Kaori Imagawa scite author profile

We have reported cellulose particles with a spongy structure that we prepared by the solvent releasing method (SRM) from cellulose droplets composed of cellulose, 1-butyl-3-methylimidazoliumchrolide ([Bmim]Cl), and N,N-dimethylformamide (DMF). The spongy structure collapsed as the medium evaporated, resulting in dense cellulose particles. In this study, we encapsulated the hydrophilic and hydrophobic fluorescent substances in these particles to investigate the use of such particles in potential applications that require encapsulating of substances (e.g., drug delivery). Wet cellulose particles retained their spongy structure in both hydrophobic and hydrophilic media. When the spongy cellulose particles were dispersed in a solution containing nonvolatile solutes, these solutes were driven into the cellulose particles as media evaporated. Subsequently, the cellulose particles collapsed and encapsulated the nonvolatile solutes.
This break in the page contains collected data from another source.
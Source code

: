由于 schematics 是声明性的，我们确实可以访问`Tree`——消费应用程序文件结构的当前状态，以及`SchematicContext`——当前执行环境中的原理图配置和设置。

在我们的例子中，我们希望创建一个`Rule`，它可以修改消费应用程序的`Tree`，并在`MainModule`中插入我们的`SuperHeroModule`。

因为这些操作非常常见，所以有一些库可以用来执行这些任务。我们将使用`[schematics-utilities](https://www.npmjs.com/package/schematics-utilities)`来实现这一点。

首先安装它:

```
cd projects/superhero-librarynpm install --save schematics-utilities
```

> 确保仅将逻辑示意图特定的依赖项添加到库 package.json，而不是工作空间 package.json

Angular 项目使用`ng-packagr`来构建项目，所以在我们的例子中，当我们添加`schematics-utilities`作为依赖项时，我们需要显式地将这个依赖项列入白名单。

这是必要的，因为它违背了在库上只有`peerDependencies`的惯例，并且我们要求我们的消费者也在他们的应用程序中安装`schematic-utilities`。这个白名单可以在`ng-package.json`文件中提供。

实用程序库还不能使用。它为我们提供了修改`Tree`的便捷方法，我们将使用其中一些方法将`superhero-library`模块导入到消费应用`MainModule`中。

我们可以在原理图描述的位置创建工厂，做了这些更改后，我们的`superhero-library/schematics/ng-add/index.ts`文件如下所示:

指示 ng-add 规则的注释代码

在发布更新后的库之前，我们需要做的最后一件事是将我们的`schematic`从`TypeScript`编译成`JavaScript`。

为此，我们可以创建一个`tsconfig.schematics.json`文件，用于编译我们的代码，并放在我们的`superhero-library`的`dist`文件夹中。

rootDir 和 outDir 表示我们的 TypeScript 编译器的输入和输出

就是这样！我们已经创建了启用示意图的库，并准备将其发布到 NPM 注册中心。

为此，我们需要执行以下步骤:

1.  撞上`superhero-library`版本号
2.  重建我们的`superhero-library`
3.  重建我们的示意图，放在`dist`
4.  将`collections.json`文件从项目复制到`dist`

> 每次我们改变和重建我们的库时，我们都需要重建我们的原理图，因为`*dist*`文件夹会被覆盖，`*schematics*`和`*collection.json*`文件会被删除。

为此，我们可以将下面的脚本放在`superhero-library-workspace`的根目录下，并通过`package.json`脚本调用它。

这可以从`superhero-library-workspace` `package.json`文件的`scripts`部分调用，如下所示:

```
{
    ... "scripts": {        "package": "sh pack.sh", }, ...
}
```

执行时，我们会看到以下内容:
Regardless of whether the solute was hydrophilic or hydrophobic, the encapsulation efficiency exceeds 80%. The maximum loading reflected the saturated solubility of solute in solution that filled the cellulose beads. Moreover, the encapsulated solute was released by dispersing the cellulose beads in the solvent, and the rate of release of the encapsulated solute could be controlled by coating the cellulose beads with a conventional polymer.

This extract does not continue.